/---
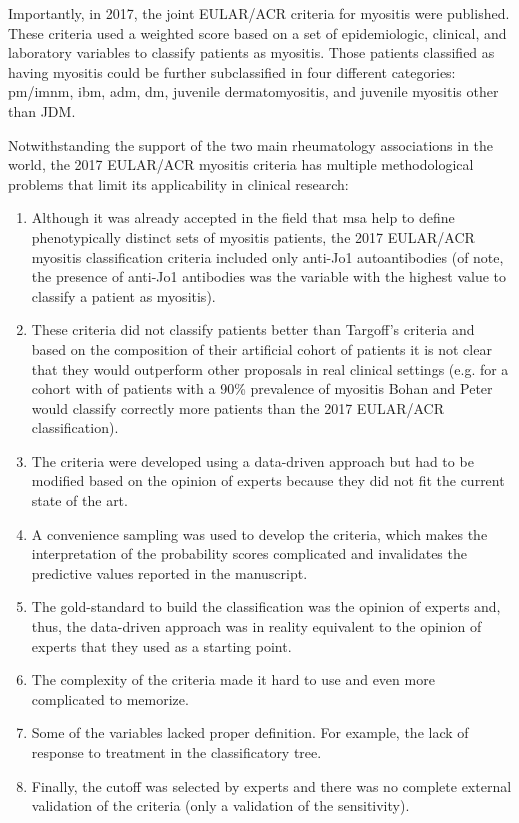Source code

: Importantly, in 2017, the joint EULAR/ACR criteria for myositis were published.\cite{Lundberg2017} These criteria used a weighted score based on a set of epidemiologic, clinical, and laboratory variables to classify patients as myositis. Those patients classified as having myositis could be further subclassified in four different categories: \gls{pm}/\gls{imnm}, \gls{ibm}, \gls{adm}, \gls{dm}, juvenile dermatomyositis, and juvenile myositis other than JDM.\cite{Lundberg2017}

Notwithstanding the support of the two main rheumatology associations in the world, the 2017 EULAR/ACR myositis criteria has multiple methodological problems that limit its applicability in clinical research:

\begin{enumerate}
	\item Although it was already accepted in the field that \gls{msa} help to define phenotypically distinct sets of myositis patients, the 2017 EULAR/ACR myositis classification criteria included only anti-Jo1 autoantibodies (of note, the presence of anti-Jo1 antibodies was the variable with the highest value to classify a patient as myositis).
	
	\item These criteria did not classify patients better than Targoff's criteria and based on the composition of their artificial cohort of patients it is not clear that they would outperform other proposals in real clinical settings (e.g. for a cohort with of patients with a 90\% prevalence of myositis Bohan and Peter would classify correctly more patients than the 2017 EULAR/ACR classification).
	
	\item The criteria were developed using a data-driven approach but had to be modified based on the opinion of experts because they did not fit the current state of the art.
	
	\item A convenience sampling was used to develop the criteria, which makes the interpretation of the probability scores complicated and invalidates the predictive values reported in the manuscript.
	
	\item The gold-standard to build the classification was the opinion of experts and, thus, the data-driven approach was in reality equivalent to the opinion of experts that they used as a starting point.
	
	\item The complexity of the criteria made it hard to use and even more complicated to memorize.
	
	\item Some of the variables lacked proper definition. For example, the lack of response to treatment in the classificatory tree.
	
	\item Finally, the cutoff was selected by experts and there was no complete external validation of the criteria (only a validation of the sensitivity).
\end{enumerate}

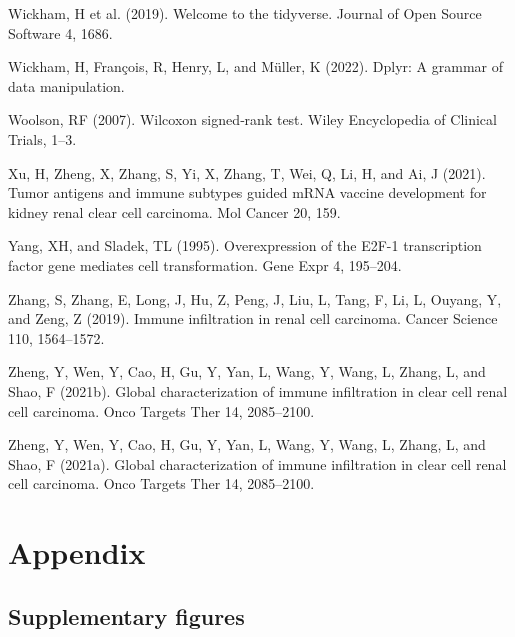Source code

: \documentclass[
  parskip,
  openany]{scrreprt}
\newlength{\cslhangindent}
\newlength{\cslentryspacingunit} %
\newenvironment{CSLReferences}[2] %
 {%
  \setlength{\parindent}{0pt}
  \ifodd #1
  \let\oldpar\par
  \def\par{\hangindent=\cslhangindent\oldpar}
  \fi
  \setlength{\parskip}{#2\cslentryspacingunit}
 }%
 {}
\begin{document}
\begin{CSLReferences}{0}{0}
\leavevmode{}%
Wickham, H et al. (2019). Welcome to the {tidyverse}. Journal of Open
Source Software 4, 1686.

\leavevmode{}%
Wickham, H, François, R, Henry, L, and Müller, K (2022). Dplyr: A
grammar of data manipulation.

\leavevmode{}%
Woolson, RF (2007). Wilcoxon signed‐rank test. Wiley Encyclopedia of
Clinical Trials, 1--3.

\leavevmode{}%
Xu, H, Zheng, X, Zhang, S, Yi, X, Zhang, T, Wei, Q, Li, H, and Ai, J
(2021). Tumor antigens and immune subtypes guided mRNA vaccine
development for kidney renal clear cell carcinoma. Mol Cancer 20, 159.

\leavevmode{}%
Yang, XH, and Sladek, TL (1995). Overexpression of the E2F-1
transcription factor gene mediates cell transformation. Gene Expr 4,
195--204.

\leavevmode{}%
Zhang, S, Zhang, E, Long, J, Hu, Z, Peng, J, Liu, L, Tang, F, Li, L,
Ouyang, Y, and Zeng, Z (2019). Immune infiltration in renal cell
carcinoma. Cancer Science 110, 1564--1572.

\leavevmode{}%
Zheng, Y, Wen, Y, Cao, H, Gu, Y, Yan, L, Wang, Y, Wang, L, Zhang, L, and
Shao, F (2021b). Global characterization of immune infiltration in clear
cell renal cell carcinoma. Onco Targets Ther 14, 2085--2100.

\leavevmode{}%
Zheng, Y, Wen, Y, Cao, H, Gu, Y, Yan, L, Wang, Y, Wang, L, Zhang, L, and
Shao, F (2021a). Global characterization of immune infiltration in clear
cell renal cell carcinoma. Onco Targets Ther 14, 2085--2100.

\end{CSLReferences}

\hypertarget{appendix}{%
\chapter{Appendix}\label{appendix}}

\hypertarget{supplementary-figures}{%
\section{Supplementary figures}\label{supplementary-figures}}
\end{document}
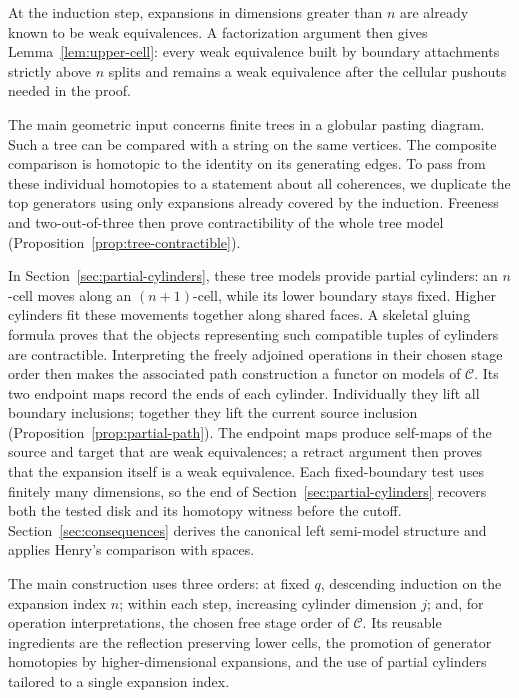 \documentclass[11pt,letterpaper]{article}
\numberwithin{equation}{section}
\theoremstyle{plain}
\theoremstyle{definition}
\theoremstyle{remark}
\begin{document}
At the induction step, expansions in dimensions greater than \(n\)
are already known to be weak equivalences.  A factorization argument
then gives Lemma~\ref{lem:upper-cell}: every weak equivalence built by boundary attachments
strictly above \(n\) splits and remains a weak equivalence after the
cellular pushouts needed in the proof.

The main geometric input concerns finite trees in a globular
pasting diagram.  Such a tree can be compared with a string on the same
vertices.  The composite comparison is homotopic to the identity on its
generating edges.  To pass from these individual homotopies
to a statement about all coherences, we duplicate the top generators
using only expansions already covered by the induction.
Freeness and two-out-of-three then prove contractibility of the whole
tree model (Proposition~\ref{prop:tree-contractible}).

In Section~\ref{sec:partial-cylinders}, these tree models provide partial
cylinders: an \(n\)-cell moves along an \((n+1)\)-cell, while its
lower boundary stays fixed.  Higher cylinders fit these movements
together along shared faces.  A skeletal gluing formula proves that
the objects representing such compatible tuples of cylinders are
contractible.  Interpreting the freely adjoined operations in their
chosen stage order then makes the associated path construction a functor on
models of \(\mathcal C\).  Its two endpoint maps record the ends of
each cylinder.  Individually they lift all boundary inclusions; together
they lift the current source inclusion (Proposition~\ref{prop:partial-path}).
The endpoint maps produce self-maps of the source and target that are
weak equivalences; a retract argument then proves that the expansion
itself is a weak equivalence.  Each fixed-boundary
test uses finitely many dimensions, so the end of
Section~\ref{sec:partial-cylinders} recovers
both the tested disk and its homotopy witness before the cutoff.
Section~\ref{sec:consequences} derives the canonical left semi-model
structure and applies Henry's comparison with spaces.

The main construction uses three orders: at fixed \(q\), descending
induction on the expansion index \(n\); within each step, increasing
cylinder dimension \(j\); and, for operation interpretations, the
chosen free stage order of \(\mathcal C\).
Its reusable ingredients are the reflection
preserving lower cells, the promotion of generator homotopies by
higher-dimensional expansions, and the use of partial cylinders tailored
to a single expansion index.
\end{document}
\---
Repeat, exactly and in full, each line from the start of the data to the line that contains "complicated to memorize.". Pictures do not go in.

[WRITTEN RESPONSE]
Source code

: Importantly, in 2017, the joint EULAR/ACR criteria for myositis were published.\cite{Lundberg2017} These criteria used a weighted score based on a set of epidemiologic, clinical, and laboratory variables to classify patients as myositis. Those patients classified as having myositis could be further subclassified in four different categories: \gls{pm}/\gls{imnm}, \gls{ibm}, \gls{adm}, \gls{dm}, juvenile dermatomyositis, and juvenile myositis other than JDM.\cite{Lundberg2017}

Notwithstanding the support of the two main rheumatology associations in the world, the 2017 EULAR/ACR myositis criteria has multiple methodological problems that limit its applicability in clinical research:

\begin{enumerate}
	\item Although it was already accepted in the field that \gls{msa} help to define phenotypically distinct sets of myositis patients, the 2017 EULAR/ACR myositis classification criteria included only anti-Jo1 autoantibodies (of note, the presence of anti-Jo1 antibodies was the variable with the highest value to classify a patient as myositis).
	
	\item These criteria did not classify patients better than Targoff's criteria and based on the composition of their artificial cohort of patients it is not clear that they would outperform other proposals in real clinical settings (e.g. for a cohort with of patients with a 90\% prevalence of myositis Bohan and Peter would classify correctly more patients than the 2017 EULAR/ACR classification).
	
	\item The criteria were developed using a data-driven approach but had to be modified based on the opinion of experts because they did not fit the current state of the art.
	
	\item A convenience sampling was used to develop the criteria, which makes the interpretation of the probability scores complicated and invalidates the predictive values reported in the manuscript.
	
	\item The gold-standard to build the classification was the opinion of experts and, thus, the data-driven approach was in reality equivalent to the opinion of experts that they used as a starting point.
	
	\item The complexity of the criteria made it hard to use and even more complicated to memorize.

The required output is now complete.